Lehan for knowledge, temperment; Budiao for community voice, public service spirit

The magic to a strong, fully-functional group of people is less in picking the right individuals but more about picking the right individuals for that group. It's like the difference between selecting an entree that has all the attributes you like or picking the right recipe ingredients to cook a great dish.

You want the flavors to be balanced, without any single ingredient overwhelming the rest and creating palette disharmony.

After watching all four of the Wilsonville City Council candidates in action, examining their records and talking with them in small group settings, we're convinced none of them would be a bad choice for the council. That said, some might bring flavors to throw off the recipe.

Let's start with a known ingredient, Charlotte Lehan. A long-time player in the local political scene, Lehan has the experience, temperament and institutional memory to function as an important base for the council and we can see no reason for her to be voted out of office.

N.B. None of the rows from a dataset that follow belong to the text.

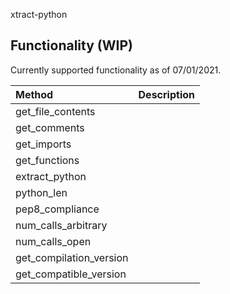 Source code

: xtract-python

## Functionality (WIP)

Currently supported functionality as of 07/01/2021.

|Method              |Description 
|:-------------------|:------------------------------|
|get_file_contents
|get_comments
|get_imports
|get_functions
|extract_python
|python_len
|pep8_compliance
|num_calls_arbitrary
|num_calls_open
|get_compilation_version
|get_compatible_version
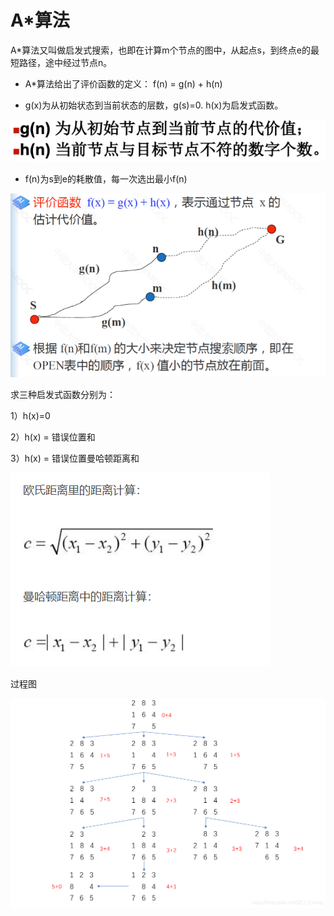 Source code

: # A*算法

A*算法又叫做启发式搜索，也即在计算m个节点的图中，从起点s，到终点e的最短路径，途中经过节点n。

* A*算法给出了评价函数的定义： f(n) = g(n) + h(n)

* g(x)为从初始状态到当前状态的层数，g(s)=0. h(x)为启发式函数。

![image-20230323111935684](搜索/2.png)

* f(n)为s到e的耗散值，每一次选出最小f(n)

![image-20230323111816622](搜索/1.png)

求三种启发式函数分别为：

1）h(x)=0

2）h(x) = 错误位置和

3）h(x) = 错误位置曼哈顿距离和

![image-20230323112209396](搜索/3.png)

过程图

![](搜索/4.png) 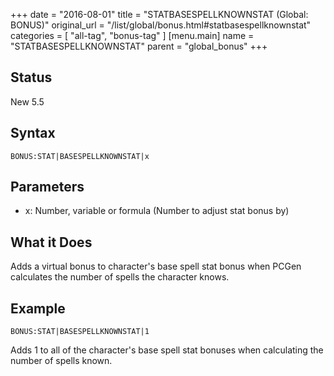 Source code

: +++
date = "2016-08-01"
title = "STATBASESPELLKNOWNSTAT (Global: BONUS)"
original_url = "/list/global/bonus.html#statbasespellknownstat"
categories = [ "all-tag", "bonus-tag" ]
[menu.main]
    name = "STATBASESPELLKNOWNSTAT"
    parent = "global_bonus"
+++

## Status

New 5.5

## Syntax

`BONUS:STAT|BASESPELLKNOWNSTAT|x`

## Parameters

-   x: Number, variable or formula (Number to adjust
    stat bonus by)



What it Does
------------

Adds a virtual bonus to character's base spell stat bonus when PCGen
calculates the number of spells the character knows.

Example
-------

`BONUS:STAT|BASESPELLKNOWNSTAT|1`

Adds 1 to all of the character's base spell stat bonuses when
calculating the number of spells known.

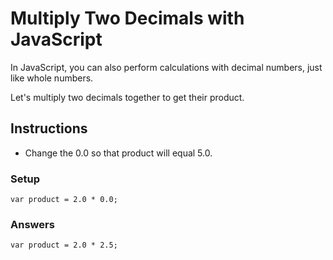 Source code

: # Multiply Two Decimals with JavaScript

In JavaScript, you can also perform calculations with decimal 
numbers, just like whole numbers.

Let's multiply two decimals together to get their product.

## Instructions
 - Change the 0.0 so that product will equal 5.0.
 

### Setup

`var product = 2.0 * 0.0;`

### Answers

`var product = 2.0 * 2.5;`
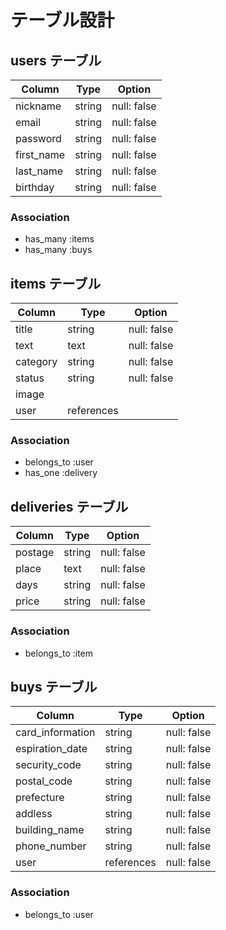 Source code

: # テーブル設計

## users テーブル

|   Column      |   Type    |  Option       |
|   ----------  |   ------  |  -----------  |
|   nickname    |   string  |  null: false  |
|   email       |   string  |  null: false  |
|   password    |   string  |  null: false  |
|   first_name  |   string  |  null: false  |
|   last_name   |   string  |  null: false  |
|   birthday    |   string  |  null: false  |

### Association
- has_many :items
- has_many :buys



## items テーブル

|   Column      |   Type    |  Option       |
|   ----------  |   ------  |  -----------  |
|   title       |   string  |  null: false  |
|   text        |   text    |  null: false  |
|   category    |   string  |  null: false  |
|   status      |   string  |  null: false  |
|   image       |           |               |
|   user        | references|               |

### Association
- belongs_to :user
- has_one :delivery


## deliveries テーブル

|   Column      |   Type    |  Option       |
|   ----------  |   ------  |  -----------  |
|   postage     |   string  |  null: false  |
|   place       |   text    |  null: false  |
|   days        |   string  |  null: false  |
|   price       |   string  |  null: false  |

### Association
- belongs_to :item



## buys テーブル

|   Column        |   Type    |  Option       |
|   ----------    |   ------  |  -----------  |
|card_information |   string  |  null: false  |
| espiration_date |   string  |  null: false  |
|  security_code  |   string  |  null: false  |
|  postal_code    |   string  |  null: false  |
|   prefecture    |   string  |  null: false  |
|    addless      |   string  |  null: false  |
|  building_name  |   string  |  null: false  |
|  phone_number   |   string  |  null: false  |
|   user          | references|  null: false  |

### Association
- belongs_to :user
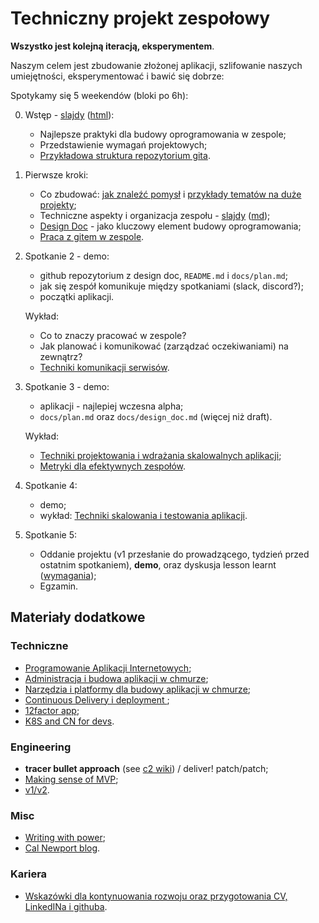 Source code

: # Techniczny projekt zespołowy

**Wszystko jest kolejną iteracją, eksperymentem**.

Naszym celem jest zbudowanie złożonej aplikacji, szlifowanie naszych umiejętności, eksperymentować i bawić się dobrze:

Spotykamy się 5 weekendów (bloki po 6h):

0. Wstęp - [slajdy](00_wstep/index.pdf) ([html](00_wstep)):

   - Najlepsze praktyki dla budowy oprogramowania w zespole;
   - Przedstawienie wymagań projektowych;
   - [Przykładowa struktura repozytorium gita](00_example).

1. Pierwsze kroki:

   - Co zbudować: [jak znaleźć pomysł](https://github.com/wojciech11/se_techniczny_projekt_nowatorski/tree/master/01_finding_ideas) i [przykłady tematów na duże projekty](https://github.com/wojciech11/se_techniczny_projekt_nowatorski/tree/master/01_topic_examples);
   - Techniczne aspekty i organizacja zespołu - [slajdy](01_intro/slides.pdf) ([md](01_intro/slides.md));
   - [Design Doc](02_design_doc/README.md) - jako kluczowy element budowy oprogramowania;
   - [Praca z gitem w zespole](01_praca_z_gitem/README.md).

3. Spotkanie 2 - demo:

   - github repozytorium z design doc, `README.md` i `docs/plan.md`;
   - jak się zespół komunikuje między spotkaniami (slack, discord?);
   - początki aplikacji.

    Wykład:

    - Co to znaczy pracować w zespole?
    - Jak planować i komunikować (zarządzać oczekiwaniami) na zewnątrz?
    - [Techniki komunikacji serwisów](02_srv_comm/README.md).

3. Spotkanie 3 - demo:

   - aplikacji - najlepiej wczesna alpha;
   - `docs/plan.md` oraz `docs/design_doc.md` (więcej niż draft).

   Wykład:

   - [Techniki projektowania i wdrażania skalowalnych aplikacji](03_projektowanie_i_wdrazanie/README.md);
   - [Metryki dla efektywnych zespołów](03_metrics/README.md).

4. Spotkanie 4:

   - demo;
   - wykład: [Techniki skalowania i testowania aplikacji](04_skalowanie_i_testowanie/README.md).

5. Spotkanie 5:

   - Oddanie projektu (v1 przesłanie do prowadzącego, tydzień przed ostatnim spotkaniem), **demo**, oraz dyskusja lesson learnt ([wymagania](05_oddanie_projektu/README.md));
   - Egzamin.

## Materiały dodatkowe

### Techniczne

- [Programowanie Aplikacji Internetowych](https://github.com/wojciech11/se_internet_app_development);
- [Administracja i budowa aplikacji w chmurze](https://github.com/wojciech11/se_cloud_app_administration_and_development);
- [Narzędzia i platformy dla budowy aplikacji w chmurze](https://github.com/wojciech11/cloud_dev_tools_and_platforms);
- [Continuous Delivery i deployment ](https://github.com/wojciech11/se_continuous_delivery_and_deployment);
- [12factor app](https://12factor.net/);
- [K8S and CN for devs](https://github.com/wojciech12/workshop_kubernetes_and_cloudnative).

### Engineering

- **tracer bullet approach** (see [c2 wiki](https://wiki.c2.com/?TracerBullets)) / deliver! patch/patch;
- [Making sense of MVP](https://blog.crisp.se/2016/01/25/henrikkniberg/making-sense-of-mvp);
- [v1/v2](https://katemats.com/blog/lean-software-development-build-v1s-and-v2s).

### Misc

- [Writing with power](https://www.amazon.com/Writing-Power-Techniques-Mastering-Process/dp/0195120183);
- [Cal Newport blog](https://www.calnewport.com/blog/).

### Kariera

- [Wskazówki dla kontynuowania rozwoju oraz przygotowania CV, LinkedINa i githuba](https://github.com/wojciech11/se_career_hints_cv_linkedin_and_interviews).
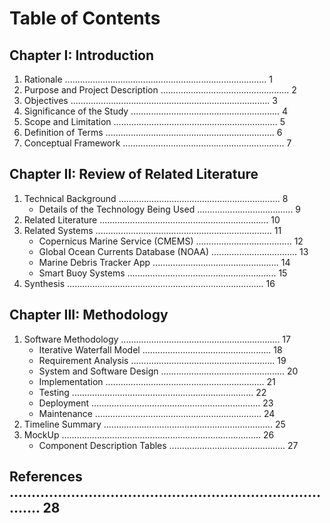 # Table of Contents

## Chapter I: Introduction
1. Rationale ................................................................................ 1
2. Purpose and Project Description ................................................... 2
3. Objectives ............................................................................... 3
4. Significance of the Study ........................................................... 4
5. Scope and Limitation ................................................................. 5
6. Definition of Terms ................................................................... 6
7. Conceptual Framework ................................................................ 7

## Chapter II: Review of Related Literature
1. Technical Background ................................................................ 8
   - Details of the Technology Being Used ...................................... 9
2. Related Literature ................................................................... 10
3. Related Systems ...................................................................... 11
   - Copernicus Marine Service (CMEMS) ...................................... 12
   - Global Ocean Currents Database (NOAA) .................................. 13
   - Marine Debris Tracker App .................................................. 14
   - Smart Buoy Systems ........................................................... 15
4. Synthesis .............................................................................. 16

## Chapter III: Methodology
1. Software Methodology ............................................................... 17
   - Iterative Waterfall Model ................................................... 18
   - Requirement Analysis ......................................................... 19
   - System and Software Design ................................................. 20
   - Implementation ............................................................... 21
   - Testing ........................................................................ 22
   - Deployment ................................................................... 23
   - Maintenance .................................................................. 24
2. Timeline Summary ................................................................... 25
3. MockUp ............................................................................... 26
   - Component Description Tables .............................................. 27

## References .............................................................................. 28  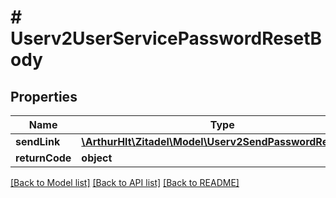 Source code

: # # Userv2UserServicePasswordResetBody

## Properties

Name | Type | Description | Notes
------------ | ------------- | ------------- | -------------
**sendLink** | [**\ArthurHlt\Zitadel\Model\Userv2SendPasswordResetLink**](Userv2SendPasswordResetLink.md) |  | [optional]
**returnCode** | **object** |  | [optional]

[[Back to Model list]](../../README.md#models) [[Back to API list]](../../README.md#endpoints) [[Back to README]](../../README.md)
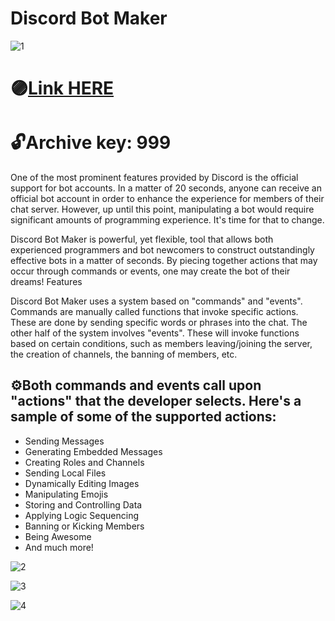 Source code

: # Discord Bot Maker

![1](https://github.com/Zersixxet/Discord-Bot/assets/167668857/363b381e-86fb-4474-88a7-0d7ba670c4f6)

# 🟣[Link HERE](https://gitthub-soft.tiiny.site)

# 🔓Archive key: 999

One of the most prominent features provided by Discord is the official support for bot accounts. In a matter of 20 seconds, anyone can receive an official bot account in order to enhance the experience for members of their chat server. However, up until this point, manipulating a bot would require significant amounts of programming experience. It's time for that to change.

Discord Bot Maker is powerful, yet flexible, tool that allows both experienced programmers and bot newcomers to construct outstandingly effective bots in a matter of seconds. By piecing together actions that may occur through commands or events, one may create the bot of their dreams!
Features

Discord Bot Maker uses a system based on "commands" and "events". Commands are manually called functions that invoke specific actions. These are done by sending specific words or phrases into the chat. The other half of the system involves "events". These will invoke functions based on certain conditions, such as members leaving/joining the server, the creation of channels, the banning of members, etc.

## ⚙️Both commands and events call upon "actions" that the developer selects. Here's a sample of some of the supported actions:

* Sending Messages
* Generating Embedded Messages
* Creating Roles and Channels
* Sending Local Files
* Dynamically Editing Images
* Manipulating Emojis
* Storing and Controlling Data
* Applying Logic Sequencing
* Banning or Kicking Members
* Being Awesome
* And much more!

![2](https://github.com/Zersixxet/Discord-Bot/assets/167668857/1e512d7d-08c7-49fd-8cee-ea66783723b3)

![3](https://github.com/Zersixxet/Discord-Bot/assets/167668857/5fd0057d-3e05-4e8b-a9cf-bfa2b6c5d73e)

![4](https://github.com/Zersixxet/Discord-Bot/assets/167668857/c5c087a6-b4fe-4ee9-82df-901ae7be4b52)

Lehan is running in a block with David Davis, the second-most experienced candidate in Wilsonville politics, having served on local appointed commissions and been a frequent audience member of city council meetings. Davis, a single young professional who lives in one of the City's many, many apartments, would add a voice that the council currently lacks. That alone, however, doesn't seem a strong enough reason to elect him. Davis seems to be in alignment with the policy goals of Mayor Tim Knapp, whose long service and strong personality can dominate council business.

With the departure of Scott Starr, an experienced councilor known for asking the tough questions, even of Knapp, we believe maintaining a good balance on the next council is vital to creating a healthy dynamic.

A better balance to Knapp's control might be veteran John Budiao, a "working class Joe" tradesman raised by a single mother. He has a long history of volunteerism in the city and is less of an advocate for Wilsonville's pro-growth trajectory, championed by the existing council, a view that seems to reflect a good portion of Wilsonville voters who would not be represented on council if both Lehan and Davis were seated.

What about Ben West you say? West is convincing when he talks about his love of Wilsonville but his actions don't show the love of public service Budiao demonstrates. While Budiao has been busy helping local Scout troops, sports teams and schools, West has run for national office, the highest elected office in Wilsonville and organized a high-profile statewide nonprofit that benefits foster families — all notable efforts but less local and grassroots.

And while West told us he has no higher political ambitions, we're not convinced. He started his climb into politics with a high reach: running against Rep. Kurt Schrader for U.S. Congress and followed that up with an awkward write-in bid for mayor two years ago. We can easily see West leaving after one term, while Budiao seems more rooted.

Finally, it's West's penchant for drama that prompts us to endorse Budiao. West claims that Knapp reneged on a promise to appoint him to city boards after West's failed race for mayor and while we can't substantiate that, any bad blood is bound to brew dissent on the council should West be elected.

A good City Council has a good blend of flavors and each one should bring something valuable to the dish. A level head and capacity for consensus-building are two of those important ingredients and qualities we think our two recommendations,

Lehan and Budiao, have in abundance.